What this task involves:
Search the records that follow and extract every line containing the string "problems".

Content starts

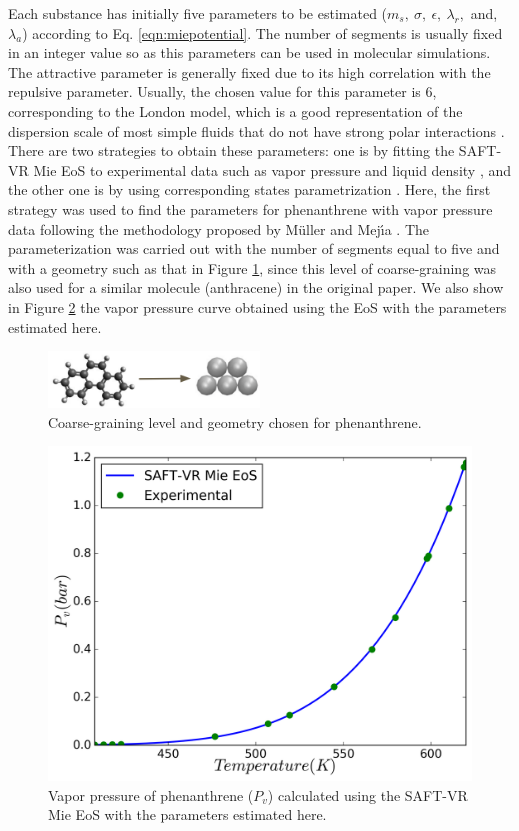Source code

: \documentclass[final,12p,times,twocolumn]{elsarticle}
\begin{document}
	Each substance has initially five parameters to be estimated ($m_s,\ \sigma,\ \epsilon,\ \lambda_{r},$ and, $ \lambda_{a}$) according to Eq. \ref{eqn:miepotential}. The number of segments is usually fixed in an integer value so as this parameters can be used in molecular simulations. The attractive parameter is generally fixed due to its high correlation with the repulsive parameter. Usually, the chosen value for this parameter is 6, corresponding to the London model, which is a good representation of the dispersion scale of most simple fluids that do not have strong polar interactions \cite{ramrattan2015,herdes2015}.  There are two strategies to obtain these parameters: one is by fitting the SAFT-VR Mie EoS to experimental data such as vapor pressure and liquid density \cite{avendano2013}, and the other one is by using corresponding states parametrization \cite{mejia2014}. Here, the first strategy was used to find the parameters for phenanthrene with vapor pressure data \cite{murphy,osborn} following the methodology proposed by M\"{u}ller and Mej\'{\i}a \cite{muller2017}.  The parameterization was carried out with the number of segments equal to five and with a geometry such as that in Figure \ref{fig:fen5}, since this level of coarse-graining was also used for a similar molecule (anthracene) in the original paper. We also show in Figure \ref{fig:edefit} the vapor pressure curve obtained using the EoS with the parameters estimated here.
	
	\begin{figure}[th]
		\centering
		\includegraphics[width=0.50\textwidth]{Figures/fe5cg}
		\caption{Coarse-graining level and geometry chosen for phenanthrene.}
		\label{fig:fen5}
	\end{figure}
	
	\begin{figure}[h]
		\raggedleft
		\includegraphics[width=1.0\linewidth]{Figures/eos}
		\caption{Vapor pressure of phenanthrene ($P_{v}$) calculated using the SAFT-VR Mie EoS with the parameters estimated here.}
		\label{fig:edefit}
	\end{figure}
	
\end{document}
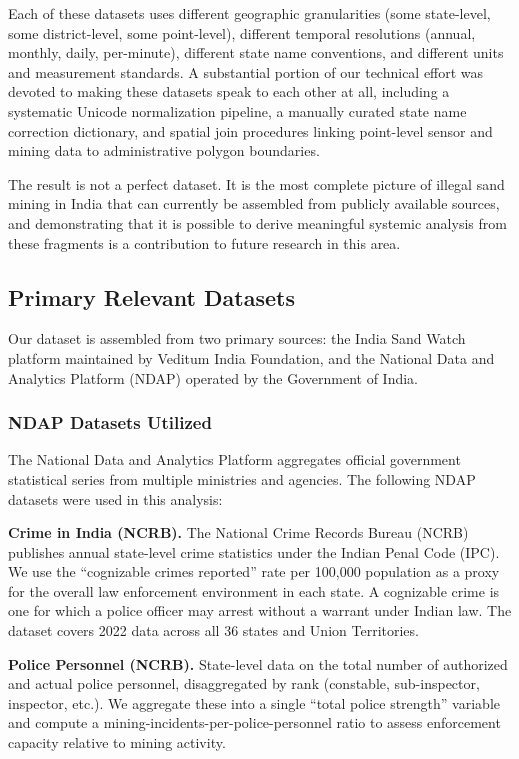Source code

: \documentclass[12pt]{article}
\begin{document}
Each of these datasets uses different geographic granularities (some state-level, some district-level, some point-level), different temporal resolutions (annual, monthly, daily, per-minute), different state name conventions, and different units and measurement standards. A substantial portion of our technical effort was devoted to making these datasets speak to each other at all, including a systematic Unicode normalization pipeline, a manually curated state name correction dictionary, and spatial join procedures linking point-level sensor and mining data to administrative polygon boundaries.

The result is not a perfect dataset. It is the most complete picture of illegal sand mining in India that can currently be assembled from publicly available sources, and demonstrating that it is possible to derive meaningful systemic analysis from these fragments is a contribution to future research in this area.

\subsection{Primary Relevant Datasets}

Our dataset is assembled from two primary sources: the India Sand Watch platform maintained by Veditum India Foundation, and the National Data and Analytics Platform (NDAP) operated by the Government of India.

\subsubsection{NDAP Datasets Utilized}

The National Data and Analytics Platform aggregates official government statistical series from multiple ministries and agencies. The following NDAP datasets were used in this analysis:

\textbf{Crime in India (NCRB).} The National Crime Records Bureau (NCRB) publishes annual state-level crime statistics under the Indian Penal Code (IPC). We use the ``cognizable crimes reported'' rate per 100,000 population as a proxy for the overall law enforcement environment in each state. A cognizable crime is one for which a police officer may arrest without a warrant under Indian law. The dataset covers 2022 data across all 36 states and Union Territories.

\textbf{Police Personnel (NCRB).} State-level data on the total number of authorized and actual police personnel, disaggregated by rank (constable, sub-inspector, inspector, etc.). We aggregate these into a single ``total police strength'' variable and compute a mining-incidents-per-police-personnel ratio to assess enforcement capacity relative to mining activity.
\end{document}
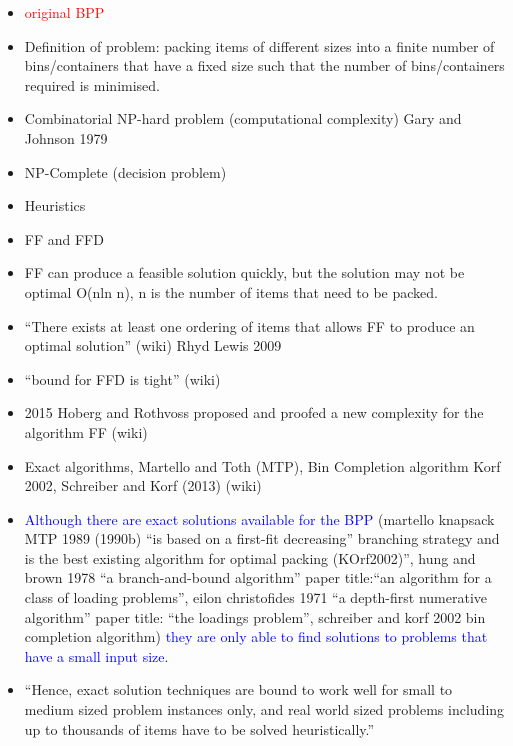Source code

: \documentclass[oribibl]{llncs}
\begin{document}
\begin{itemize}
	\item \textcolor{red}{original BPP}
	\item Definition of problem: packing items of different sizes into a finite number of bins/containers that have a fixed size such that the number of bins/containers required is minimised.
	\item Combinatorial NP-hard problem (computational complexity) Gary and Johnson 1979
	\item NP-Complete (decision problem)
	\item Heuristics
	\item FF and FFD
	\item FF can produce a feasible solution quickly, but the solution may not be optimal O(nln n), n is the number of items that need to be packed.
	\item ``There exists at least one ordering of items that allows FF to produce an optimal solution'' (wiki) Rhyd Lewis 2009
	\item ``bound for FFD is tight'' (wiki)
	\item 2015 Hoberg and Rothvoss proposed and proofed a new complexity for the algorithm FF (wiki)
	\item Exact algorithms, Martello and Toth (MTP), Bin Completion algorithm Korf 2002, Schreiber and Korf (2013) (wiki)
	\item \textcolor{blue}{Although there are exact solutions available for the BPP} (martello knapsack MTP 1989 (1990b) ``is based on a first-fit decreasing'' branching strategy and is the best existing algorithm for optimal packing (KOrf2002)'', hung and brown 1978 ``a branch-and-bound algorithm'' paper title:``an algorithm for a class of loading problems'', eilon christofides 1971 ``a depth-first numerative algorithm'' paper title: ``the loadings problem'', schreiber and korf 2002 bin completion algorithm) \textcolor{blue}{they are only able to find solutions to problems that have a small input size.}
	\item ``Hence, exact solution techniques are bound to work well for small to medium sized problem instances only, and real world sized problems including up to thousands of items have to be solved heuristically.''
	

\end{itemize}
\end{document}
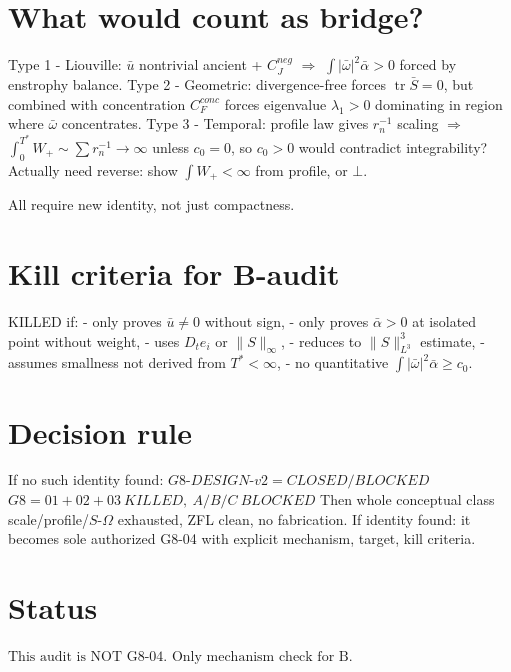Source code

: \documentclass[11pt]{article}
\begin{document}
\section{What would count as bridge?}
Type 1 - Liouville: $\bar u$ nontrivial ancient + $C_J^{neg}$ $\Rightarrow$ $\int|\bar\omega|^2\bar\alpha>0$ forced by enstrophy balance.
Type 2 - Geometric: divergence-free forces $\operatorname{tr}\bar S=0$, but combined with concentration $C_F^{conc}$ forces eigenvalue $\lambda_1>0$ dominating in region where $\bar\omega$ concentrates.
Type 3 - Temporal: profile law gives $r_n^{-1}$ scaling $\Rightarrow$ $\int_0^{T^*}W_+\sim\sum r_n^{-1}\to\infty$ unless $c_0=0$, so $c_0>0$ would contradict integrability? Actually need reverse: show $\int W_+<\infty$ from profile, or $\bot$.

All require new identity, not just compactness.

\section{Kill criteria for B-audit}
KILLED if:
- only proves $\bar u\neq0$ without sign,
- only proves $\bar\alpha>0$ at isolated point without weight,
- uses $D_te_i$ or $\|S\|_\infty$,
- reduces to $\|S\|_{L^3}^3$ estimate,
- assumes smallness not derived from $T^*<\infty$,
- no quantitative $\int|\bar\omega|^2\bar\alpha\ge c_0$.

\section{Decision rule}
If no such identity found:
$\boxed{G8\text{-}DESIGN\text{-}v2=CLOSED/BLOCKED}$
$\boxed{G8=01+02+03\ KILLED,\ A/B/C\ BLOCKED}$
Then whole conceptual class scale/profile/$S$-$\Omega$ exhausted, ZFL clean, no fabrication.
If identity found: it becomes sole authorized G8-04 with explicit mechanism, target, kill criteria.

\section{Status}
$\boxed{\text{This audit is NOT G8-04. Only mechanism check for B.}}$
\end{document}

Content ends

Answer area:
	\item \textcolor{blue}{Although there are exact solutions available for the BPP} (martello knapsack MTP 1989 (1990b) ``is based on a first-fit decreasing'' branching strategy and is the best existing algorithm for optimal packing (KOrf2002)'', hung and brown 1978 ``a branch-and-bound algorithm'' paper title:``an algorithm for a class of loading problems'', eilon christofides 1971 ``a depth-first numerative algorithm'' paper title: ``the loadings problem'', schreiber and korf 2002 bin completion algorithm) \textcolor{blue}{they are only able to find solutions to problems that have a small input size.}
	\item ``Hence, exact solution techniques are bound to work well for small to medium sized problem instances only, and real world sized problems including up to thousands of items have to be solved heuristically.''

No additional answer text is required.